The OLED D emits blue light and may have the structure shown in fig. 3 or 4. That is, the OLED D is formed in each of the red, green, and blue pixels RP, GP, and BP and provides blue light.

The color conversion layer 680 includes a first color conversion layer 682 corresponding to the red pixel RP and a second color conversion layer 684 corresponding to the green pixel GP. For example, the color conversion layer 680 may include an inorganic color conversion material such as quantum dots.

The blue light from OLED D is converted into red light by the first color conversion layer 682 in the red pixel RP, and the blue light from OLED D is converted into green light by the second color conversion layer 684 in the green pixel GP.

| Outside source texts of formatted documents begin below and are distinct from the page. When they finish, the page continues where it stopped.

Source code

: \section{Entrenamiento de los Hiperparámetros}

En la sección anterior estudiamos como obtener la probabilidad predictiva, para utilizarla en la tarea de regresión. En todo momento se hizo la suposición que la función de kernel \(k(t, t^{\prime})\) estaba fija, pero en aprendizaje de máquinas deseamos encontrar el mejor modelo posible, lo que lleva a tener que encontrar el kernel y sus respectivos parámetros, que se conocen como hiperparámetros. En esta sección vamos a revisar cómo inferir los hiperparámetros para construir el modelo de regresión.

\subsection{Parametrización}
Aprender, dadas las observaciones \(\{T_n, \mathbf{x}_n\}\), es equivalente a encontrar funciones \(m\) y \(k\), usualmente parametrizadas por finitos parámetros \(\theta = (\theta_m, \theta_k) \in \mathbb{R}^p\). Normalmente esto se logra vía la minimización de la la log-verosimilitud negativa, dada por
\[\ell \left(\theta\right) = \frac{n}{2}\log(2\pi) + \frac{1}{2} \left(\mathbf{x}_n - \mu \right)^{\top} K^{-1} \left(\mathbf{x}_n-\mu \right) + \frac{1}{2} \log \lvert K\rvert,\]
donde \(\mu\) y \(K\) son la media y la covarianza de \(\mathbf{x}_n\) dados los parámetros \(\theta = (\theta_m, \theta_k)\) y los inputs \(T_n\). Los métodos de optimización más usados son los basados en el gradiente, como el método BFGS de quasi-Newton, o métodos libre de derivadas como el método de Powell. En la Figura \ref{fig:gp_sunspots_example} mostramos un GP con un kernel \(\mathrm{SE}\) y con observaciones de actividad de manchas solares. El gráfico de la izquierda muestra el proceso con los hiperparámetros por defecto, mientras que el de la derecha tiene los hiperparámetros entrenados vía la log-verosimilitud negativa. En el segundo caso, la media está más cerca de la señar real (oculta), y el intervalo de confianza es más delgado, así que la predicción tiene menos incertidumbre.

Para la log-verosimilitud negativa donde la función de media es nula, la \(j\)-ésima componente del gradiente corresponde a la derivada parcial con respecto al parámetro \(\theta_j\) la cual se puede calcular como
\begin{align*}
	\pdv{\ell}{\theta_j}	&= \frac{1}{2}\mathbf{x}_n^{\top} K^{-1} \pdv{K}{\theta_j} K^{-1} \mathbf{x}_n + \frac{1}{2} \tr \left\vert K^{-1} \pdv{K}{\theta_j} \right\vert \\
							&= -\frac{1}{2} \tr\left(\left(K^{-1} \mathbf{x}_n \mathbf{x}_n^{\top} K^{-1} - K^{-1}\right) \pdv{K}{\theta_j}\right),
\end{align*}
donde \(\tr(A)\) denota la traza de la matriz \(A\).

Accordingly, the organic light emitting display device 600 may display a full color image.

On the other hand, when the light from the OLED D passes through the first substrate 610, the color conversion layer 680 is disposed between the OLED D and the first substrate 610.

It will be apparent to those skilled in the art that various modifications and variations can be made to the embodiments of the present disclosure without departing from the spirit or scope of the disclosure. Thus, it is intended that the present disclosure cover the modifications and variations of this disclosure provided they come within the scope of the appended claims and their equivalents.